I remember a time when design terms like wireframing, low-fidelity prototyping and high-fidelity prototyping weren’t as trendy. While style guide has long been an established term, pattern library is a new-ish one, although it’s not really necessary that you remember these terms, it’s more that you understand and correctly implement the processes involved, as opposed to writing them off as a “silly” design trend.
Learning the difference between a wireframe, a lo-fi prototype, a style guide, a pattern library and a hi-fi prototype helps you remember the natural process of designing user interfaces.
Style Guide vs. Pattern Library?
So what exactly is the difference between a style guide and a pattern library? Well, if you already know that a style guide is a set of style visual cues (text styles, colours, etc), and a low-fidelity prototype is like a wireframe mockup of your layout, then a pattern library is when you take commonly used components from your lo-fi mockup (navigational components, form components, button components, etc) and use your style guide to create high-fidelity mockups of those common components.
In short, it’s not style guide vs. pattern library, it’s style guide, then pattern library. Lets learn more!
Creating the Perfect Style Guide
First, lets clarify the events leading up to the style guide.
- Pen and paper ideas
- Iteration and more ideas
- Low-fidelity prototype (static mockup + user flows)
- Style guide
What Should a Style Guide Include?
Style guides are composed of mainly text styles, fonts and colours, along with the appropriate use-case for each. It’s not uncommon to include branding assets alongside it, for example the logo, which would also contain aspects of the colour styles.

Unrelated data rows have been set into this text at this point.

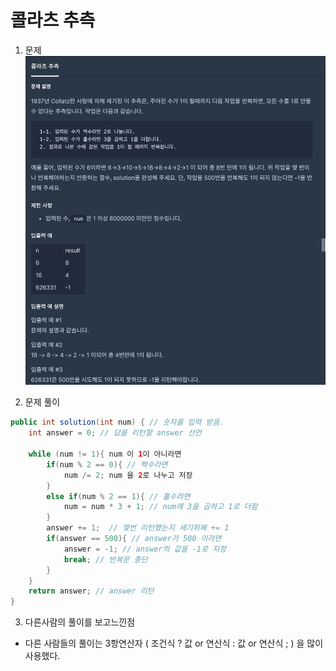# 콜라츠 추측

1. 문제
![Question](../../../img/kyungjun/콜라츠-추측.png)

2. 문제 풀이
```java
public int solution(int num) { // 숫자를 입력 받음.
    int answer = 0; // 답을 리턴할 answer 선언

    while (num != 1){ num 이 1이 아니라면 
        if(num % 2 == 0){ // 짝수라면
            num /= 2; num 을 2로 나누고 저장
        }
        else if(num % 2 == 1){ // 홀수라면
            num = num * 3 + 1; // num에 3을 곱하고 1로 더함
        }
        answer += 1;  // 몇번 리턴했는지 세기위해 += 1
        if(answer == 500){ // answer가 500 이라면
            answer = -1; // answer의 값을 -1로 지정
            break; // 반복문 중단
        }
    }
    return answer; // answer 리턴
}
```
3. 다른사람의 풀이를 보고느낀점
- 다른 사람들의 풀이는 3항연산자 ( 조건식 ? 값 or 연산식 : 값 or 연산식 ; ) 을 많이 사용했다.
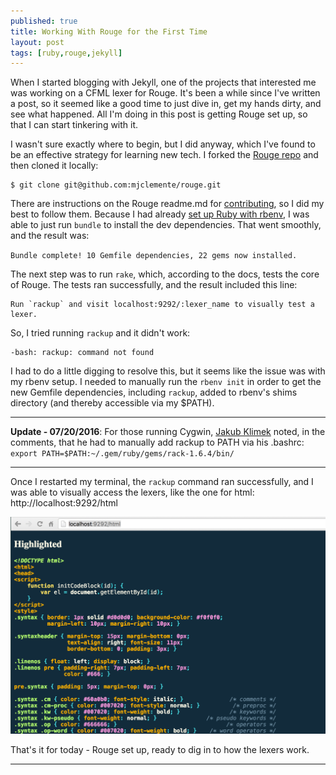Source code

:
 ```yaml
---
published: true
title: Working With Rouge for the First Time
layout: post
tags: [ruby,rouge,jekyll]
---
```

When I started blogging with Jekyll, one of the projects that interested me was working on a CFML lexer for Rouge. It's been a while since I've written a post, so it seemed like a good time to just dive in, get my hands dirty, and see what happened. All I'm doing in this post is getting Rouge set up, so that I can start tinkering with it.

<!--more-->

I wasn't sure exactly where to begin, but I did anyway, which I've found to be an effective strategy for learning new tech. I forked the [Rouge repo](https://github.com/jneen/rouge) and then cloned it locally:

```shell-session
$ git clone git@github.com:mjclemente/rouge.git
```

There are instructions on the Rouge readme.md for [contributing](https://github.com/jneen/rouge#contributing), so I did my best to follow them. Because I had already [set up Ruby with rbenv](/2016/02/23/getting-started-with-jekyll-part-1.html), I was able to just run `bundle` to install the dev dependencies. That went smoothly, and the result was:

`Bundle complete! 10 Gemfile dependencies, 22 gems now installed.`

The next step was to run  `rake`, which, according to the docs, tests the core of Rouge. The tests ran successfully, and the result included this line:

```text
Run `rackup` and visit localhost:9292/:lexer_name to visually test a lexer.
```

So, I tried running `rackup` and it didn't work:

```text
-bash: rackup: command not found
```

I had to do a little digging to resolve this, but it seems like the issue was with my rbenv setup. I needed to manually run the `rbenv init` in order to get the new Gemfile dependencies, including `rackup`, added to rbenv's shims directory (and thereby accessible via my $PATH).

___
**Update - 07/20/2016**: For those running Cygwin, [Jakub Klimek](/2016/04/29/working-with-rouge-for-the-first-time.html#comment-2792924397) noted, in the comments, that he had to manually add rackup to PATH via his .bashrc: `export PATH=$PATH:~/.gem/ruby/gems/rack-1.6.4/bin/`

___

Once I restarted my terminal, the `rackup` command ran successfully, and I was able to visually access the lexers, like the one for html: http://localhost:9292/html

![rouge html lexer preview](/public/assets/images/rouge-html-lexer-syntax-highlight-preview.png)

That's it for today - Rouge set up, ready to dig in to how the lexers work.

___
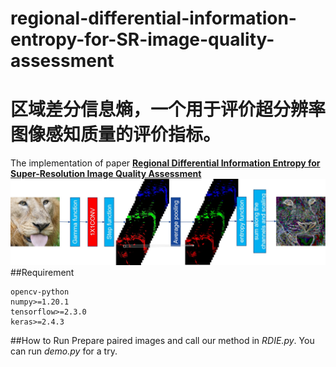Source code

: # regional-differential-information-entropy-for-SR-image-quality-assessment
# 区域差分信息熵，一个用于评价超分辨率图像感知质量的评价指标。
The implementation of paper [**Regional Differential Information Entropy for Super-Resolution Image Quality Assessment**](https://github.com/AlbertXu233/RDIE-for-SR-IQA/edit/main/README.md)
![RIE PipeLine](figs/PipeLine.jpg)
##Requirement
```
opencv-python
numpy>=1.20.1
tensorflow>=2.3.0
keras>=2.4.3
```
##How to Run
Prepare paired images and call our method in *RDIE.py*.
You can run *demo.py* for a try.
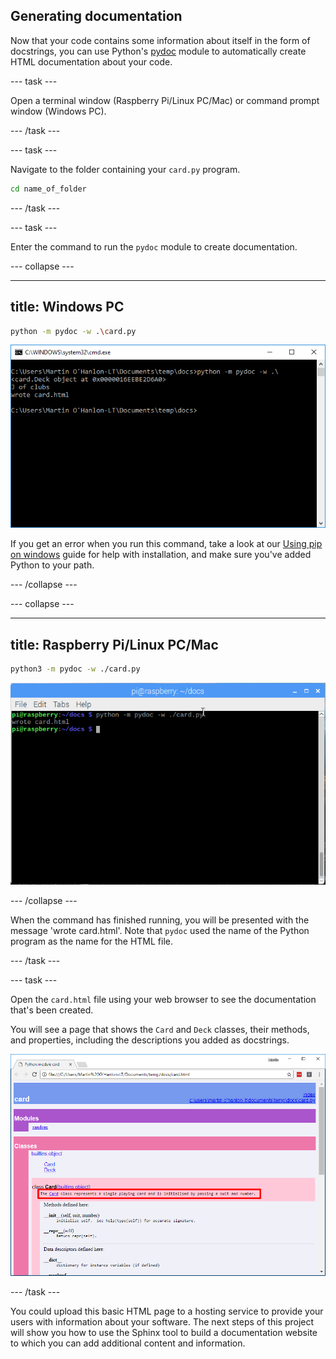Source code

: ## Generating documentation

Now that your code contains some information about itself in the form of docstrings, you can use Python's [pydoc](https://docs.python.org/3/library/pydoc.html) module to automatically create HTML documentation about your code.

--- task ---

Open a terminal window (Raspberry Pi/Linux PC/Mac) or command prompt window (Windows PC).

--- /task ---

--- task ---

Navigate to the folder containing your `card.py` program.

```bash
cd name_of_folder
```

--- /task ---

--- task ---

Enter the command to run the `pydoc` module to create documentation.

--- collapse ---

---
title: Windows PC
---

```bash
python -m pydoc -w .\card.py
```

![windows run pydoc](images/pydoc_windows.PNG)

If you get an error when you run this command, take a look at our [Using pip on windows](https://projects.raspberrypi.org/en/projects/using-pip-on-windows) guide for help with installation, and make sure you've added Python to your path.

--- /collapse ---

--- collapse ---

---
title: Raspberry Pi/Linux PC/Mac
---

```bash
python3 -m pydoc -w ./card.py
```

![linux mac run pydoc](images/pydoc_linux_mac.PNG)

--- /collapse ---

When the command has finished running, you will be presented with the message 'wrote card.html'. Note that `pydoc` used the name of the Python program as the name for the HTML file.

--- /task ---

--- task ---

Open the `card.html` file using your web browser to see the documentation that's been created.

You will see a page that shows the `Card` and `Deck` classes, their methods, and properties, including the descriptions you added as docstrings.

![html documentation](images/pydoc_output_docstring.PNG)

--- /task ---

You could upload this basic HTML page to a hosting service to provide your users with information about your software. The next steps of this project will show you how to use the Sphinx tool to build a documentation website to which you can add additional content and information.
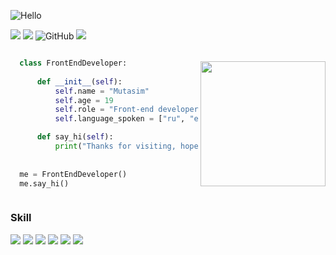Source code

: ![Hello](https://user-images.githubusercontent.com/96326525/211150361-e4b1b881-f322-4689-bd3b-173764ffa1e5.gif)

![](https://visitor-badge.glitch.me/badge?page_id=anmol098.anmol098)
![](https://badges.frapsoft.com/os/v1/open-source.svg?v=102)
<img alt="GitHub" src="https://img.shields.io/badge/dynamic/json?logo=github&label=GitHub+Followers&labelColor=282c34&color=E5FFCC&query=%24.data.totalSubs&url=https%3A%2F%2Fapi.spencerwoo.com%2Fsubstats%2F%3Fsource%3Dgithub%26queryKey%3Dcrossoverjie&longCache=true"/>
![](https://komarev.com/ghpvc/?username=your-github-username&color=blueviolet)

<div style="display: flex; flex-direction: row-reverse; align-items:center; justify-conten: center;">

<img align='right' src="https://media.giphy.com/media/M9gbBd9nbDrOTu1Mqx/giphy.gif" width="200">

```python
  class FrontEndDeveloper:
  
      def __init__(self):
          self.name = "Mutasim"
          self.age = 19
          self.role = "Front-end developer"
          self.language_spoken = ["ru", "en", "ar", "pe"]

      def say_hi(self):
          print("Thanks for visiting, hope you find some of my work interesting.")
          
         
  me = FrontEndDeveloper()
  me.say_hi()
```

</div>


### Skill
 <div>
    <img src="https://img.shields.io/badge/Javascript-276DC3.svg?logo=javascript&style=flat">
    <img src="https://img.shields.io/badge/-CSS3-1572B6.svg?logo=css3&style=flat">
    <img src="https://img.shields.io/badge/-HTML5-333.svg?logo=html5&style=flat">
    <img src="https://img.shields.io/badge/Sass-CC6699?style=flat&logo=sass&logoColor=white">
    <img src="https://img.shields.io/badge/-Bootstrap-563D7C.svg?logo=bootstrap&style=flat">
    <img src="https://img.shields.io/badge/-React-555.svg?logo=react&style=flat">
</div>
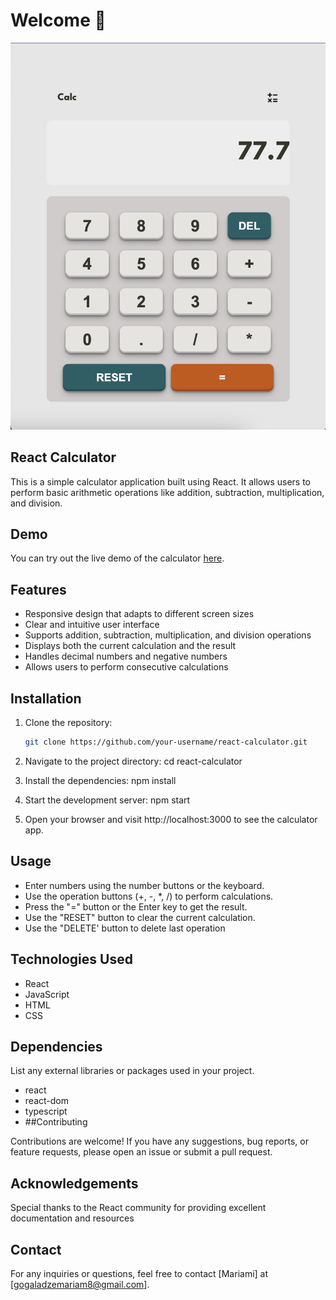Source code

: # Welcome 👋

![App Screenshot](./screenshot.png)

## React Calculator

This is a simple calculator application built using React. It allows users to perform basic arithmetic operations like addition, subtraction, multiplication, and division.

## Demo

You can try out the live demo of the calculator [here](https://mini-easy-react-calculator.netlify.app/).

## Features

- Responsive design that adapts to different screen sizes
- Clear and intuitive user interface
- Supports addition, subtraction, multiplication, and division operations
- Displays both the current calculation and the result
- Handles decimal numbers and negative numbers
- Allows users to perform consecutive calculations

## Installation

1. Clone the repository:

   ```bash
   git clone https://github.com/your-username/react-calculator.git

   ```

2. Navigate to the project directory:
   cd react-calculator
3. Install the dependencies:
   npm install
4. Start the development server:
   npm start
5. Open your browser and visit http://localhost:3000 to see the calculator app.

## Usage

- Enter numbers using the number buttons or the keyboard.
- Use the operation buttons (+, -, \*, /) to perform calculations.
- Press the "=" button or the Enter key to get the result.
- Use the "RESET" button to clear the current calculation.
- Use the "DELETE' button to delete last operation

## Technologies Used

- React
- JavaScript
- HTML
- CSS

## Dependencies

List any external libraries or packages used in your project.

- react
- react-dom
- typescript
- ##Contributing

Contributions are welcome! If you have any suggestions, bug reports, or feature requests, please open an issue or submit a pull request.

## Acknowledgements

Special thanks to the React community for providing excellent documentation and resources

## Contact

For any inquiries or questions, feel free to contact [Mariami] at [gogaladzemariam8@gmail.com].
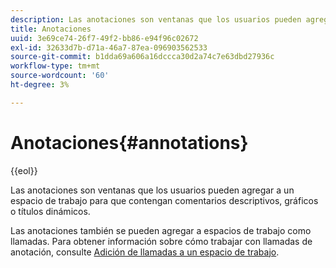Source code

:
 ```yaml
---
description: Las anotaciones son ventanas que los usuarios pueden agregar a un espacio de trabajo para que contengan comentarios descriptivos, gráficos o títulos dinámicos.
title: Anotaciones
uuid: 3e69ce74-26f7-49f2-bb86-e94f96c02672
exl-id: 32633d7b-d71a-46a7-87ea-096903562533
source-git-commit: b1dda69a606a16dccca30d2a74c7e63dbd27936c
workflow-type: tm+mt
source-wordcount: '60'
ht-degree: 3%

---
```


# Anotaciones{#annotations}

{{eol}}

Las anotaciones son ventanas que los usuarios pueden agregar a un espacio de trabajo para que contengan comentarios descriptivos, gráficos o títulos dinámicos.

Las anotaciones también se pueden agregar a espacios de trabajo como llamadas. Para obtener información sobre cómo trabajar con llamadas de anotación, consulte [Adición de llamadas a un espacio de trabajo](../../../../home/c-get-started/c-vis/c-call-wkspc.md#concept-212b09e763044d938987b4a9c658adc0).
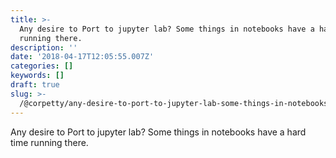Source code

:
 ```yaml
---
title: >-
  Any desire to Port to jupyter lab? Some things in notebooks have a hard time
  running there.
description: ''
date: '2018-04-17T12:05:55.007Z'
categories: []
keywords: []
draft: true
slug: >-
  /@corpetty/any-desire-to-port-to-jupyter-lab-some-things-in-notebooks-have-a-hard-time-running-there-6b668ed91f9
---
```


Any desire to Port to jupyter lab? Some things in notebooks have a hard time running there.
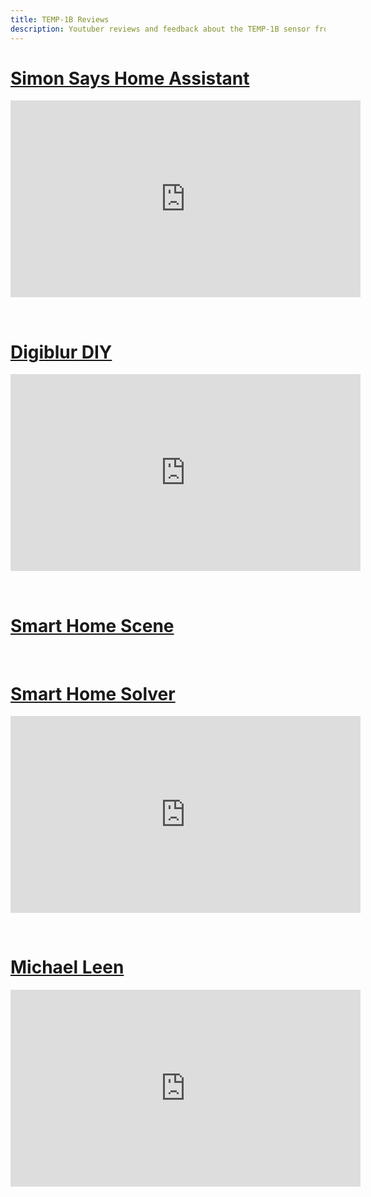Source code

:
 ```yaml
---
title: TEMP-1B Reviews
description: Youtuber reviews and feedback about the TEMP-1B sensor from Apollo Automation.
---
```

# [Simon Says Home Assistant](https://youtu.be/95etWGwEJPE?si=gdLCXFiWmuj2JUjD)

<div class="cms-embed"><iframe width="560" height="315" src="https://www.youtube.com/embed/95etWGwEJPE?si=pPIVTEjR4fy9klvo" title="YouTube video player" frameborder="0" allow="accelerometer; autoplay; clipboard-write; encrypted-media; gyroscope; picture-in-picture; web-share" referrerpolicy="strict-origin-when-cross-origin" allowfullscreen=""></iframe></div>

&nbsp;

# [Digiblur DIY](https://youtu.be/HhyBVV27sqM?si=klFlZ5TAtmob88ti)

<div class="cms-embed"><iframe width="560" height="315" src="https://www.youtube.com/embed/HhyBVV27sqM?si=klFlZ5TAtmob88ti" title="YouTube video player" frameborder="0" allow="accelerometer; autoplay; clipboard-write; encrypted-media; gyroscope; picture-in-picture; web-share" referrerpolicy="strict-origin-when-cross-origin" allowfullscreen=""></iframe></div>

&nbsp;

# [Smart Home Scene](https://smarthomescene.com/reviews/apollo-temp-1-probe-temperature-sensor-review/)

&nbsp;

# [Smart Home Solver](https://youtu.be/OWiPaKARNcU?si=5fCiOV4kA2KZ5i6W)

<div class="cms-embed"><iframe width="560" height="315" src="https://www.youtube.com/embed/OWiPaKARNcU?si=5fCiOV4kA2KZ5i6W" title="YouTube video player" frameborder="0" allow="accelerometer; autoplay; clipboard-write; encrypted-media; gyroscope; picture-in-picture; web-share" referrerpolicy="strict-origin-when-cross-origin" allowfullscreen=""></iframe></div>

&nbsp;

# [Michael Leen](https://youtu.be/FJjD0iZZhHY?si=pkQlUNpIASznIeD0)

<div class="cms-embed"><iframe width="560" height="315" src="https://www.youtube.com/embed/FJjD0iZZhHY?si=pkQlUNpIASznIeD0" title="YouTube video player" frameborder="0" allow="accelerometer; autoplay; clipboard-write; encrypted-media; gyroscope; picture-in-picture; web-share" referrerpolicy="strict-origin-when-cross-origin" allowfullscreen=""></iframe></div>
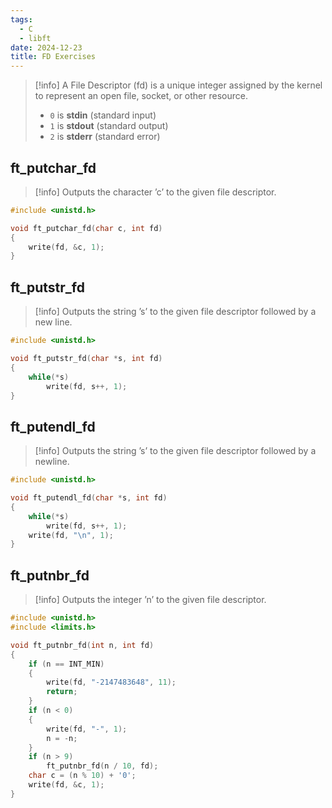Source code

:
```yaml
---
tags:
  - C
  - libft
date: 2024-12-23
title: FD Exercises
---
```


> [!info]
> A File Descriptor (fd) is a unique integer assigned by the kernel to represent an open file, socket, or other resource.
> - `0` is **stdin** (standard input)
> - `1` is **stdout** (standard output)
> - `2` is **stderr** (standard error)

## ft_putchar_fd
> [!info]
> Outputs the character ’c’ to the given file descriptor.
```c
#include <unistd.h>

void ft_putchar_fd(char c, int fd)
{
	write(fd, &c, 1);
}
```

## ft_putstr_fd
> [!info]
> Outputs the string ’s’ to the given file descriptor followed by a new line.
```c
#include <unistd.h>

void ft_putstr_fd(char *s, int fd)
{
	while(*s)
		write(fd, s++, 1);
}

```

## ft_putendl_fd
> [!info]
> Outputs the string ’s’ to the given file descriptor followed by a newline.
```c
#include <unistd.h>

void ft_putendl_fd(char *s, int fd)
{
	while(*s)
		write(fd, s++, 1);
	write(fd, "\n", 1);
}

```

## ft_putnbr_fd
> [!info]
> Outputs the integer ’n’ to the given file descriptor.
```c
#include <unistd.h>
#include <limits.h>

void ft_putnbr_fd(int n, int fd)
{
    if (n == INT_MIN)
    {
        write(fd, "-2147483648", 11);
        return;
    }
    if (n < 0)
    {
        write(fd, "-", 1);
        n = -n;
    }
    if (n > 9)
        ft_putnbr_fd(n / 10, fd);
    char c = (n % 10) + '0';
    write(fd, &c, 1);
}
```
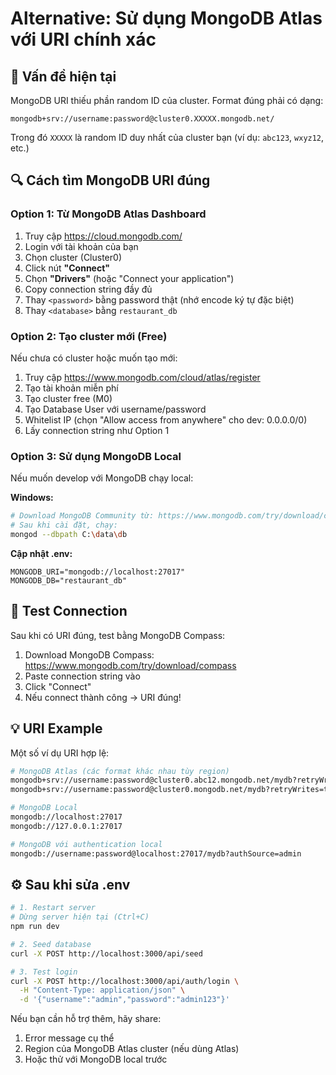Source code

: # Alternative: Sử dụng MongoDB Atlas với URI chính xác

## 🎯 Vấn đề hiện tại

MongoDB URI thiếu phần random ID của cluster. Format đúng phải có dạng:
```
mongodb+srv://username:password@cluster0.XXXXX.mongodb.net/
```

Trong đó `XXXXX` là random ID duy nhất của cluster bạn (ví dụ: `abc123`, `wxyz12`, etc.)

## 🔍 Cách tìm MongoDB URI đúng

### Option 1: Từ MongoDB Atlas Dashboard

1. Truy cập https://cloud.mongodb.com/
2. Login với tài khoản của bạn
3. Chọn cluster (Cluster0)
4. Click nút **"Connect"**
5. Chọn **"Drivers"** (hoặc "Connect your application")
6. Copy connection string đầy đủ
7. Thay `<password>` bằng password thật (nhớ encode ký tự đặc biệt)
8. Thay `<database>` bằng `restaurant_db`

### Option 2: Tạo cluster mới (Free)

Nếu chưa có cluster hoặc muốn tạo mới:

1. Truy cập https://www.mongodb.com/cloud/atlas/register
2. Tạo tài khoản miễn phí
3. Tạo cluster free (M0)
4. Tạo Database User với username/password
5. Whitelist IP (chọn "Allow access from anywhere" cho dev: 0.0.0.0/0)
6. Lấy connection string như Option 1

### Option 3: Sử dụng MongoDB Local

Nếu muốn develop với MongoDB chạy local:

**Windows:**
```bash
# Download MongoDB Community từ: https://www.mongodb.com/try/download/community
# Sau khi cài đặt, chạy:
mongod --dbpath C:\data\db
```

**Cập nhật .env:**
```env
MONGODB_URI="mongodb://localhost:27017"
MONGODB_DB="restaurant_db"
```

## 🚀 Test Connection

Sau khi có URI đúng, test bằng MongoDB Compass:

1. Download MongoDB Compass: https://www.mongodb.com/try/download/compass
2. Paste connection string vào
3. Click "Connect"
4. Nếu connect thành công → URI đúng!

## 💡 URI Example

Một số ví dụ URI hợp lệ:

```bash
# MongoDB Atlas (các format khác nhau tùy region)
mongodb+srv://username:password@cluster0.abc12.mongodb.net/mydb?retryWrites=true&w=majority
mongodb+srv://username:password@cluster0.mongodb.net/mydb?retryWrites=true&w=majority

# MongoDB Local
mongodb://localhost:27017
mongodb://127.0.0.1:27017

# MongoDB với authentication local
mongodb://username:password@localhost:27017/mydb?authSource=admin
```

## ⚙️ Sau khi sửa .env

```bash
# 1. Restart server
# Dừng server hiện tại (Ctrl+C)
npm run dev

# 2. Seed database
curl -X POST http://localhost:3000/api/seed

# 3. Test login
curl -X POST http://localhost:3000/api/auth/login \
  -H "Content-Type: application/json" \
  -d '{"username":"admin","password":"admin123"}'
```

Nếu bạn cần hỗ trợ thêm, hãy share:
1. Error message cụ thể
2. Region của MongoDB Atlas cluster (nếu dùng Atlas)
3. Hoặc thử với MongoDB local trước

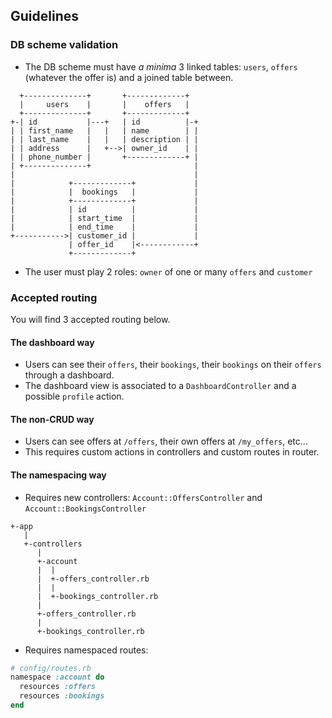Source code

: ## Guidelines

### DB scheme validation

- The DB scheme must have _a minima_ 3 linked tables: `users`, `offers` (whatever the offer is) and a joined table between.

```
  +--------------+       +-------------+
  |     users    |       |    offers   |
  +--------------+       +-------------+
+-| id           |---+   | id          |-+
| | first_name   |   |   | name        | |
| | last_name    |   |   | description | |
| | address      |   +-->| owner_id    | |
| | phone_number |       +-------------+ |
| +--------------+                       |
|                                        |
|            +-------------+             |
|            |  bookings   |             |
|            +-------------+             |
|            | id          |             |
|            | start_time  |             |
|            | end_time    |             |
+----------->| customer_id |             |
             | offer_id    |<------------+
             +-------------+
```

- The user must play 2 roles: `owner` of one or many `offers` and `customer`

### Accepted routing

You will find 3 accepted routing below.

#### The dashboard way

- Users can see their `offers`, their `bookings`, their `bookings` on their `offers` through a dashboard.
- The dashboard view is associated to a `DashboardController` and a possible `profile` action.

#### The non-CRUD way

- Users can see offers at `/offers`, their own offers at `/my_offers`, etc...
- This requires custom actions in controllers and custom routes in router.

#### The namespacing way

- Requires new controllers: `Account::OffersController` and `Account::BookingsController`

```
+-app
   |
   +-controllers
      |
      +-account
      |  |
      |  +-offers_controller.rb
      |  |
      |  +-bookings_controller.rb
      |
      +-offers_controller.rb
      |
      +-bookings_controller.rb
```
- Requires namespaced routes:

```ruby
# config/routes.rb
namespace :account do
  resources :offers
  resources :bookings
end
```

Look at this style guide by Buffer — notice how the colours are carefully displayed in rows and columns, along with their use-case (#323b43 is for headings, #ee4f4f is for errors — this is clearly laid out).
And here’s what buttons look like at Buffer; look being the keyword there. A style guide doesn’t think about design elements in context, the only aim at this stage is to fine-tune the:
Guides can also include details about voice and tone (i.e. how the content is worded). Is the content formal? Informal? Comedic? Sharp? Aspirational? Branding is about much more than design — you can convey your brand with words too. Have a look at MailChimp’s voice and tone guide.
Creating the Perfect Pattern Library
Pattern libraries are where UI meets UX. You have the styles, now it’s time to build some of the commonly used components, all the while laying those already-defined styles into context.
Identifying Common Design Components
Start by identifying what components will commonly occur throughout your design. Here’s a few examples of design components that might appear on most (or every) screen:
- Menu navigations
- Footers (with links/copyright)
- Form elements (dropdowns, radios, checkboxes, etc)
- Cards (for e-commerce sites/apps or blogs)
- Grids/tables (for sites/apps that display a lot of data)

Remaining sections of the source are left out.